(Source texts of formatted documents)
*** Block opens ***

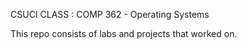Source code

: CSUCI CLASS : COMP 362 - Operating Systems

  This repo consists of labs and projects that worked on.
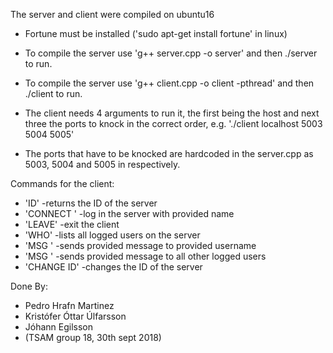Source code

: The server and client were compiled on ubuntu16

- Fortune must be installed ('sudo apt-get install fortune' in linux)

- To compile the server use 'g++ server.cpp -o server' and then ./server to run.
- To compile the server use 'g++ client.cpp -o client -pthread' and then ./client to run.
- The client needs 4 arguments to run it, the first being the host and next three the ports to knock in the correct order, e.g. './client localhost 5003 5004 5005'
- The ports that have to be knocked are hardcoded in the server.cpp as 5003, 5004 and 5005 in respectively.


Commands for the client:
- 'ID' -returns the ID of the server
- 'CONNECT <NAME>' -log in the server with provided name
- 'LEAVE' -exit the client
- 'WHO' -lists all logged users on the server
- 'MSG <USERNAME> <MESSAGE>' -sends provided message to provided username
- 'MSG <ALL> <MESSAGE>' -sends provided message to all other logged users
- 'CHANGE ID' -changes the ID of the server


Done By:
- Pedro Hrafn Martinez
- Kristófer Óttar Úlfarsson
- Jóhann Egilsson
- (TSAM group 18, 30th sept 2018)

*** Block closes ***

* _WHAT THIS TASK INVOLVES_:
Search the data for the string "then". List each line that has it.

* _RESULT BELOW_:
- To compile the server use 'g++ server.cpp -o server' and then ./server to run.
- To compile the server use 'g++ client.cpp -o client -pthread' and then ./client to run.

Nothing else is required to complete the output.